WHAT IS REQUIRED: Wherever the string "minipage" appears in the records, return the line that holds it.

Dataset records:
=== Section Start ===
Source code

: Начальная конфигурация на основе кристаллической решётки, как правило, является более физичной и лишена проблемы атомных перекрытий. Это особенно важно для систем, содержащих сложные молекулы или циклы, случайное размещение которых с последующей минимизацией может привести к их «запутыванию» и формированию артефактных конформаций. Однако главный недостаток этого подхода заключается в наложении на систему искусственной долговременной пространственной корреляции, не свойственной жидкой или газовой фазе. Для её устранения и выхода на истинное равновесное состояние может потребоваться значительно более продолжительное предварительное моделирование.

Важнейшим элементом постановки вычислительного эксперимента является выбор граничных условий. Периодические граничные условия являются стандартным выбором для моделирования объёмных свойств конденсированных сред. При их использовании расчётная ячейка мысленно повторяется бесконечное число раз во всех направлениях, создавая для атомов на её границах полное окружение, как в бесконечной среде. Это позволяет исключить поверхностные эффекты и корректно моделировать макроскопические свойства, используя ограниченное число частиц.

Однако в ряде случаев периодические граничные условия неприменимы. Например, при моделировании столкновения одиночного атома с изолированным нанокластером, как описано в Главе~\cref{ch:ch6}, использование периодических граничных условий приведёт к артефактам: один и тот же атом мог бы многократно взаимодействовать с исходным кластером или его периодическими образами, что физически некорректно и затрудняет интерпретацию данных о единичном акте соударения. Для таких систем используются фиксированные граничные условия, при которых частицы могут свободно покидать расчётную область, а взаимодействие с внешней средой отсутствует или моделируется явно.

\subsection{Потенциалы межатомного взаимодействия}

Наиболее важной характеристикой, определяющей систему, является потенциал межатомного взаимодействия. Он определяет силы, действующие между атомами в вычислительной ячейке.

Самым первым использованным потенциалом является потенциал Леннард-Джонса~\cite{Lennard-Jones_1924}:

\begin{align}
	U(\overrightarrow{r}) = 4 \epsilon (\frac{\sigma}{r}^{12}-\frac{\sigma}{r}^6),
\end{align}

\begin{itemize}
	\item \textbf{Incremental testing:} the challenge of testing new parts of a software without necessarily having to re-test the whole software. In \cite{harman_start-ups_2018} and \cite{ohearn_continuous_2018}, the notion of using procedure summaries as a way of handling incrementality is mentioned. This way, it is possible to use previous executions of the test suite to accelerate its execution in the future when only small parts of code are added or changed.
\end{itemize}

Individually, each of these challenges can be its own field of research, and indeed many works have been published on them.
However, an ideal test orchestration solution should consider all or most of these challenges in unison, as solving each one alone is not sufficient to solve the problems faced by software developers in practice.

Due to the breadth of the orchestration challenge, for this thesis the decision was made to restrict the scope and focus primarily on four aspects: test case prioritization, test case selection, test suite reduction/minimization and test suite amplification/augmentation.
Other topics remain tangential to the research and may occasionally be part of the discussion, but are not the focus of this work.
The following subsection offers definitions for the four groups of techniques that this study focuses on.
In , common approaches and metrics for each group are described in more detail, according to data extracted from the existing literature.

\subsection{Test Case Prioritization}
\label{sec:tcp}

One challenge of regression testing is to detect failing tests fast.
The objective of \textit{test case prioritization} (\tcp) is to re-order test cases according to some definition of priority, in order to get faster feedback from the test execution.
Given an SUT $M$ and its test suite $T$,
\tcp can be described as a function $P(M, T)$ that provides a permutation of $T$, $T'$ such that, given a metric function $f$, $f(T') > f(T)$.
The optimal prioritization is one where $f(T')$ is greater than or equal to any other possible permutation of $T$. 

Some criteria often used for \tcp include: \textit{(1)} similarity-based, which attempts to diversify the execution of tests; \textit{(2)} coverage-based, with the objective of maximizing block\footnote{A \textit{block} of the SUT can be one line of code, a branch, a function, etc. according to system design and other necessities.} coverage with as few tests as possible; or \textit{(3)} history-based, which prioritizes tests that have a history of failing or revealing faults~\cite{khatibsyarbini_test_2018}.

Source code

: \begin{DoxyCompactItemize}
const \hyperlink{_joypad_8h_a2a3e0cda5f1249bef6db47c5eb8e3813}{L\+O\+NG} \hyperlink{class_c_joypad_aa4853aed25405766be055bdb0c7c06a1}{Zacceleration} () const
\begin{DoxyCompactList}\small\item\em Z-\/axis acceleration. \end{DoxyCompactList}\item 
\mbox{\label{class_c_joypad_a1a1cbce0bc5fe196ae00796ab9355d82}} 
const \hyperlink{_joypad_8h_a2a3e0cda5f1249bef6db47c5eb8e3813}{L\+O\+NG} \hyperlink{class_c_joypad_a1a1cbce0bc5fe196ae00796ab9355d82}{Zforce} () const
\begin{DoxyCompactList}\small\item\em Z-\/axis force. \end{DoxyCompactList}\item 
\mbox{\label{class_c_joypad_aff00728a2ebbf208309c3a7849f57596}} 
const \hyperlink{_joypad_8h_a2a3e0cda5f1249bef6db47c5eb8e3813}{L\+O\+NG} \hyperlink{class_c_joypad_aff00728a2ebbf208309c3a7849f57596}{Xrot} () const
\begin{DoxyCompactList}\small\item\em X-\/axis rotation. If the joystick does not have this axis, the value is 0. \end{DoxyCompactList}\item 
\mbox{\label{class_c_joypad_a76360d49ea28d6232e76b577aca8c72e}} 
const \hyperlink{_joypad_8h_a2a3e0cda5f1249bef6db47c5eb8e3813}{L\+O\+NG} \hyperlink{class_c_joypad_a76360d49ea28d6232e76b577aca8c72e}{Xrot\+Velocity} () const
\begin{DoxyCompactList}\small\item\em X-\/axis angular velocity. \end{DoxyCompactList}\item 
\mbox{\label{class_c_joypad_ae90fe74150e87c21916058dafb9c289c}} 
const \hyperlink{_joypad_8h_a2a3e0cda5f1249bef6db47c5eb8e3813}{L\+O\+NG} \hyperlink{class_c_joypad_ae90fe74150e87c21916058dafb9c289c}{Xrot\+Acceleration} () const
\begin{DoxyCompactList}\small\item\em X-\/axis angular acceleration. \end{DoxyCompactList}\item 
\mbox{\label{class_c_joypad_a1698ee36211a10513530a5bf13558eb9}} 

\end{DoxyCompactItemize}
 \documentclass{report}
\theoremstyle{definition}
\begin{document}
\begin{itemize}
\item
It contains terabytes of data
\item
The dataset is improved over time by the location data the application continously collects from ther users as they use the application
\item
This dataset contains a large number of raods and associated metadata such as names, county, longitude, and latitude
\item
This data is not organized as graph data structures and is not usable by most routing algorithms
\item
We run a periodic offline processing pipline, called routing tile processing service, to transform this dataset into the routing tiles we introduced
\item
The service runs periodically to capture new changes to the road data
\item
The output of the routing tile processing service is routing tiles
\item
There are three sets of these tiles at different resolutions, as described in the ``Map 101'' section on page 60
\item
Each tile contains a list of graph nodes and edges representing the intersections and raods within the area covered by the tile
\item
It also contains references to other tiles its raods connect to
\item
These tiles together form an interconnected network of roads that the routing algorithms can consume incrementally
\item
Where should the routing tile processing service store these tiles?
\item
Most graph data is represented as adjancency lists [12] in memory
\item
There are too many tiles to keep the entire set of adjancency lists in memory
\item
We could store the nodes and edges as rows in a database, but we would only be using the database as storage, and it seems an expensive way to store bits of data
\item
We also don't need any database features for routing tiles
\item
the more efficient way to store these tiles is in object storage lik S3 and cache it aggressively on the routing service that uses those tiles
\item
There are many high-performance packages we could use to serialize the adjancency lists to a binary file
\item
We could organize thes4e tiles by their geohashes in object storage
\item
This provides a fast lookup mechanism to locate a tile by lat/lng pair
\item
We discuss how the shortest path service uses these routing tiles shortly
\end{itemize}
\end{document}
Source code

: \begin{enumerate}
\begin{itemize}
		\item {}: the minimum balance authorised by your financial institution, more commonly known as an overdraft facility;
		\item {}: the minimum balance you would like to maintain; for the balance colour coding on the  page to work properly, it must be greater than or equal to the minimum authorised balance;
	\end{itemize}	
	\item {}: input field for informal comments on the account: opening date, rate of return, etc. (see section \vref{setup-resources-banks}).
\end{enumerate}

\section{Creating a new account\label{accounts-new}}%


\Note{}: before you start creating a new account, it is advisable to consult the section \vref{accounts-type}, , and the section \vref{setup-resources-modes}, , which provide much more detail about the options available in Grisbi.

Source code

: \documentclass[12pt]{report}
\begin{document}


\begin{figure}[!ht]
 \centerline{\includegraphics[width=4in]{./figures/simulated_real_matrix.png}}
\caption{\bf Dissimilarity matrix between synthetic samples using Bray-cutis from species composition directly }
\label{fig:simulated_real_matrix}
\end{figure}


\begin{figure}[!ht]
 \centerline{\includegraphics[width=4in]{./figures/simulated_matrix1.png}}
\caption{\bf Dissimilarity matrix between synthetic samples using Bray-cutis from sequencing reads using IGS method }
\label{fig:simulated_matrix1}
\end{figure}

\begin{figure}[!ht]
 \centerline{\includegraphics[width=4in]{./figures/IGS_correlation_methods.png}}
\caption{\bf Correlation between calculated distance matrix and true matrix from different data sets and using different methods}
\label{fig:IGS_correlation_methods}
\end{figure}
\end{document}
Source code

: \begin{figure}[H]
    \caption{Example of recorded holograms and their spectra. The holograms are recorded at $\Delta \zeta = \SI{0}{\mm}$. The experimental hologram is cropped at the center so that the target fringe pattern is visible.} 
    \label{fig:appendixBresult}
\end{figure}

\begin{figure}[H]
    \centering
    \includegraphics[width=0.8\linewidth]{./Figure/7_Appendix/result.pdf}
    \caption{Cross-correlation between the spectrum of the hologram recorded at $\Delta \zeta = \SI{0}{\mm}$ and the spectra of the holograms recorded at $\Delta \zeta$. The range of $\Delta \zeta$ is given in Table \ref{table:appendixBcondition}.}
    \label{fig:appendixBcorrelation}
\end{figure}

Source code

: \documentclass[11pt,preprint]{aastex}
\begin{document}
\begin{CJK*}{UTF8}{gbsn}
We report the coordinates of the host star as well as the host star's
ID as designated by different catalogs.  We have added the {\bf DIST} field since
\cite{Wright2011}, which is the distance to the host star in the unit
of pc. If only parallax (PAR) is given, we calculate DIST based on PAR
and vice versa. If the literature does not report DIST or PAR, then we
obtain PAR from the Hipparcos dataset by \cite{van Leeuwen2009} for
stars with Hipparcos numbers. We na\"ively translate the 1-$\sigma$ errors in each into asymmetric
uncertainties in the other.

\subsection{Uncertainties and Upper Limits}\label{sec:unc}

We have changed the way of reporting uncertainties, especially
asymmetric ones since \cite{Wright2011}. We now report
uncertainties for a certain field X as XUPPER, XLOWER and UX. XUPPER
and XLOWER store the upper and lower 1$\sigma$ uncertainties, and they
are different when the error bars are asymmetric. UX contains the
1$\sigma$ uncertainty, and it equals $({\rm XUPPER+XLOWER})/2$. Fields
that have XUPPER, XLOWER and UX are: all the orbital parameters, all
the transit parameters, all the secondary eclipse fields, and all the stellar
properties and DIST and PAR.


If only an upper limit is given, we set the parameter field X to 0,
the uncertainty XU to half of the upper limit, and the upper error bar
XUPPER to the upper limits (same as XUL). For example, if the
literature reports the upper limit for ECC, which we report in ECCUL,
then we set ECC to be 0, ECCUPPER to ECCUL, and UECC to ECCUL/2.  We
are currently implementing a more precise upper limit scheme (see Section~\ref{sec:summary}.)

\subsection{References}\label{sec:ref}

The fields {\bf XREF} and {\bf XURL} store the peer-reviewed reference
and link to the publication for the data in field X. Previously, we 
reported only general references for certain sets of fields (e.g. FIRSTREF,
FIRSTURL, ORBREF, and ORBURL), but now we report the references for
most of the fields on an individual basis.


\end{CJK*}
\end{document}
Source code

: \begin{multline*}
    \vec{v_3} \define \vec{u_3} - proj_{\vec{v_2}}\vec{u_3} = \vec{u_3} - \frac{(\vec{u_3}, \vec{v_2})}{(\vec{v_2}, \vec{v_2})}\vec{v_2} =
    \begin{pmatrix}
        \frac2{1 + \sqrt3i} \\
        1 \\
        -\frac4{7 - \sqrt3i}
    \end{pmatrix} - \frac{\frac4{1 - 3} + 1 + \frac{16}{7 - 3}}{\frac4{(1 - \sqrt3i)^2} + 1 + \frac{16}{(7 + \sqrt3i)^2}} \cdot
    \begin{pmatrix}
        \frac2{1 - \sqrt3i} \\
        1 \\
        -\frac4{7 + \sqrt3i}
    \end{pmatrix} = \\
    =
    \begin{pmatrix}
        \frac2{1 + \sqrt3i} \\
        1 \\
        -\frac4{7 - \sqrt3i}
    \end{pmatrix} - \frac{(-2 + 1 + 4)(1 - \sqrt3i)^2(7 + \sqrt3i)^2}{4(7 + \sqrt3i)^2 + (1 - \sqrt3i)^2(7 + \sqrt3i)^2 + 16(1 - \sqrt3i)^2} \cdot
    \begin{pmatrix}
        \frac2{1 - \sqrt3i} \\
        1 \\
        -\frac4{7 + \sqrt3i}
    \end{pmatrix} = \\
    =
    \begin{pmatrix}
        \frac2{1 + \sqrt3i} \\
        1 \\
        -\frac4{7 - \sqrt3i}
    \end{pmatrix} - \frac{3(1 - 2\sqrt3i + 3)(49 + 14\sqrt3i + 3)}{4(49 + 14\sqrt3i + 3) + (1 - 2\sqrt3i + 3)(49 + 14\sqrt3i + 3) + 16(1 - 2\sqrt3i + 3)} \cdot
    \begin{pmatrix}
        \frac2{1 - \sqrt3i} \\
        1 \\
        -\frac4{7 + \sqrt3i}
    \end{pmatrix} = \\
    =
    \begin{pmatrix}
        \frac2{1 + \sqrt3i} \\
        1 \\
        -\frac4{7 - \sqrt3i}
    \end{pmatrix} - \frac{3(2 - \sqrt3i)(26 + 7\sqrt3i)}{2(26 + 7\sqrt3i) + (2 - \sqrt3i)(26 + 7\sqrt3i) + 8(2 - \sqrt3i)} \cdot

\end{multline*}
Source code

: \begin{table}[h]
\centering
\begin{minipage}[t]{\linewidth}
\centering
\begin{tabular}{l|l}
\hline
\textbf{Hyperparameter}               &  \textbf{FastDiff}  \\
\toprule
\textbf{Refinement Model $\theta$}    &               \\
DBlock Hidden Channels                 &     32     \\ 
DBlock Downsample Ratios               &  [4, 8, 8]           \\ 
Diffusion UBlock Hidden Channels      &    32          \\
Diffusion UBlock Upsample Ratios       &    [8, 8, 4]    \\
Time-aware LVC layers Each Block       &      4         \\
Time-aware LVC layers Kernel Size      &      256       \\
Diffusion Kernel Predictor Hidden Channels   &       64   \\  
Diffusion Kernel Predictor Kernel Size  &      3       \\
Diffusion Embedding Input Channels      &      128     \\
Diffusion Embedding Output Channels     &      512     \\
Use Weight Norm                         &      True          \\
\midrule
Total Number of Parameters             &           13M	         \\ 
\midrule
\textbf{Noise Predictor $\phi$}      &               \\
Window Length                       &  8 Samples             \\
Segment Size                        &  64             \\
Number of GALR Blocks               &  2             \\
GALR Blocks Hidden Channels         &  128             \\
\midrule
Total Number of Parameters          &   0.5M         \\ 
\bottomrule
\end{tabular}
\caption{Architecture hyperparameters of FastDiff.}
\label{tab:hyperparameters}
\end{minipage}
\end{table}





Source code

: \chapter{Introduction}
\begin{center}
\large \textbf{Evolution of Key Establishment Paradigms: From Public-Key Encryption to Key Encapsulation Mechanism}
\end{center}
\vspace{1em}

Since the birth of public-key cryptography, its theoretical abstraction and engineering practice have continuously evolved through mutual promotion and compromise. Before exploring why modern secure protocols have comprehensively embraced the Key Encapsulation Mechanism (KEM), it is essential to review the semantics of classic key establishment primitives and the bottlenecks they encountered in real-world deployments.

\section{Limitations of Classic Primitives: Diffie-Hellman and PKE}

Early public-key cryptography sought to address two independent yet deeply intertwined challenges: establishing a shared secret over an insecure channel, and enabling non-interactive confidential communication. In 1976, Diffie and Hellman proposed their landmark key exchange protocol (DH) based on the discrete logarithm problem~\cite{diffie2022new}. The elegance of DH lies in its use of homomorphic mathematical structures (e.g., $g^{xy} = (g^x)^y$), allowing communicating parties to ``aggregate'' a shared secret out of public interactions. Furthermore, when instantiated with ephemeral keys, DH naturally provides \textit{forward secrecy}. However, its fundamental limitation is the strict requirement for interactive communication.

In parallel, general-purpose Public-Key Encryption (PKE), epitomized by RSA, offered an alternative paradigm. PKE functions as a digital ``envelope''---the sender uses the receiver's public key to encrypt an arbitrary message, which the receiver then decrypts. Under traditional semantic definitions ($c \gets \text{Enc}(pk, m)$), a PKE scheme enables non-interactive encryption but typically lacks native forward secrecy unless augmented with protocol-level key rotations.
=== Section End ===
WRITTEN RESPONSE:
\begin{minipage}[t]{\linewidth}
\end{minipage}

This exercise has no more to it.